Re: Parsing Baseball Stats

Anthra Norell Wed, 26 Jul 2006 03:23:39 -0700

----- Original Message -----
From: "Paul McGuire" <[EMAIL PROTECTED]>
Newsgroups: comp.lang.python
To: <python-list@python.org>
Sent: Wednesday, July 26, 2006 1:01 AM
Subject: Re: Parsing Baseball Stats



> "Anthra Norell" <[EMAIL PROTECTED]> wrote in message
> news:[EMAIL PROTECTED]
> >
          snip
> >
> Frederic -
>
> HTML parsing is one of those slippery slopes - or perhaps "tar babies" might
> be a better metaphor - that starts out as a simple problem, but then one
> exception after the next drags the solution out for daaaays.  Probably once
> or twice a week, there is a posting here from someone trying to extract data
> from a website, usually something like trying to pull the href's out of some

          snip

> So what started out as a little joke (microscopic, even) has eventually
> touched a nerve, so thanks and apologies to those who have read this whole
> mess.  Frederic, SE looks like a killer - may it become the next regexp!
>
> -- Paul
>

Paul,

A year ago or so someone posted a call for ideas on encoding passwords for his 
own private use. I suggested a solution using
python's random number generator and was immediately reminded by several 
knowledgeable people, quite sharply by some, that the
random number generator was not to be used for cryptographic applications, 
since the doc specifically said so. I was also given good
advice on what to read.
      I thought that my solution was good, if not by the catechism, then by the 
requirements of the OP's problem which I considered
to be the issue. I hoped the OP would come back with his opinion, but he didn't.
      Not then and there. He did some time later, off list, telling me 
privately that he had incorporated my solution with some
adaptations and that it was exactly what he had been looking for.

So let me pursue this on two lines: A) your response and B) the issue.
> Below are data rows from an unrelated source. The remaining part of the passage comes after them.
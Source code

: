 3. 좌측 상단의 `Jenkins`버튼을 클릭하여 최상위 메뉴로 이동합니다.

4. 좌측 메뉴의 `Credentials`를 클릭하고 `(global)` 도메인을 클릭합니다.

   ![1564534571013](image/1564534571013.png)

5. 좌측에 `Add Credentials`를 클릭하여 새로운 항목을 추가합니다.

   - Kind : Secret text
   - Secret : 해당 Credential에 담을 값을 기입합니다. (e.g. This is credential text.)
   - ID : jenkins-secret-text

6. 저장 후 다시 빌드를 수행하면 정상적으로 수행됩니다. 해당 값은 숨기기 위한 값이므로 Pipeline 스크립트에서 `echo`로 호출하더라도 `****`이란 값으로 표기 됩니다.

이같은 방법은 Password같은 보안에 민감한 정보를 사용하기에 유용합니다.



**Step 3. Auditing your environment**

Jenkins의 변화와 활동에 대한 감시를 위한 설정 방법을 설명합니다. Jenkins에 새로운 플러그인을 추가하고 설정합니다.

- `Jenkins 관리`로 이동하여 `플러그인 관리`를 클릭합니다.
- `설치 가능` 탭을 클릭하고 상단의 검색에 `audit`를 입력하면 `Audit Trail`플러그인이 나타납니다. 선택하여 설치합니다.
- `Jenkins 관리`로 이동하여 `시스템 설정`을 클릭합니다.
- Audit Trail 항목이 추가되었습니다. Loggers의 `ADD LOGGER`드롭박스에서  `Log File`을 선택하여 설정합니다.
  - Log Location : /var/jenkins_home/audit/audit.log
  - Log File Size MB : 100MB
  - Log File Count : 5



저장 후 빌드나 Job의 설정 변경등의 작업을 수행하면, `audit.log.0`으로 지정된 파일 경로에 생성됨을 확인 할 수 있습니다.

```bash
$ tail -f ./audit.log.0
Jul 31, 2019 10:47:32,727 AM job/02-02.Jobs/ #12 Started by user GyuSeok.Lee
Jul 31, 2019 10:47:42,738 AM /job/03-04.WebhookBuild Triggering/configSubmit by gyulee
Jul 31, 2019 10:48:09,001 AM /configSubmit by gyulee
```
A) I thank you for the considerable time you must have taken to explain pyparse 
in such detail. I didn't know you're the author.
Congratulations! It certainly looks very professional. I have no doubt that it 
is an excellent and powerful tool.
      Thanks also for your explanation of the TOS concept. It isn't alien to me 
and I have no problem with it. But I don't believe
it means that one should voluntarily argue against one's own freedom, barking 
at oneself with the voice of the legal watchdogs out
there that would restrict our freedom preemptively, getting a tug on the leash 
for excessive zeal but a pat on the head nontheless.
We have little cause to assume that the OP is setting up a baseball information 
service and have much cause to assume that he is
not. So let us reserve the benefit of the doubt because this is what the others 
do. And work by plausible assumption--necessarily,
because the realm of certainty is too small an action base.
      SE is not a parser. It is a stream editor. I believe it fills a gap, 
handling a certain kind of problem very gracefully while
being particularly easy to use. Your spontaneous reaction of horror was the 
consequence of a misinterpretation. The Tag_Stripper's
argument ('"~<.*?>~= " "~<[^>]*~=" "~[^<]*>~=") is not the frightful 
incarnation of a novel, yet more arcane regular expression
syntax. It is simply a string consisting of three very simple expressions: 
'<.*?>', '<[^>]*' and '[^<]*>'. They could also be
written as or-ed alternatives: '<.*?>|<[^>]*|[^<]*>'. The tildes brace the 
regex to identify it as such. The equal sign says replace
what precedes with what follows. Nothing happens to follow, which means replace 
it with nothing, which means delete it (tags).
That's all. SE allows--encourages--to break down a complex search into any 
number of simple components.
      (Having just said 'easy to use' I notice a mistake. I correct it below in 
section C.)

B) I would welcome the OP's opinion.

Regards

Frederic


C) Correction: The second and third expression were meant to catch tags 
spanning lines. There weren't any such tags and so the
expressions were useless--and inoffensive too: the second one, as a matter of 
fact, could also delete text. The Tag Stripper should
be defined like this:

Tag_Stripper = ('"~<(.|\n)*?>~=" "~<!--(.|\n)*?-->~="')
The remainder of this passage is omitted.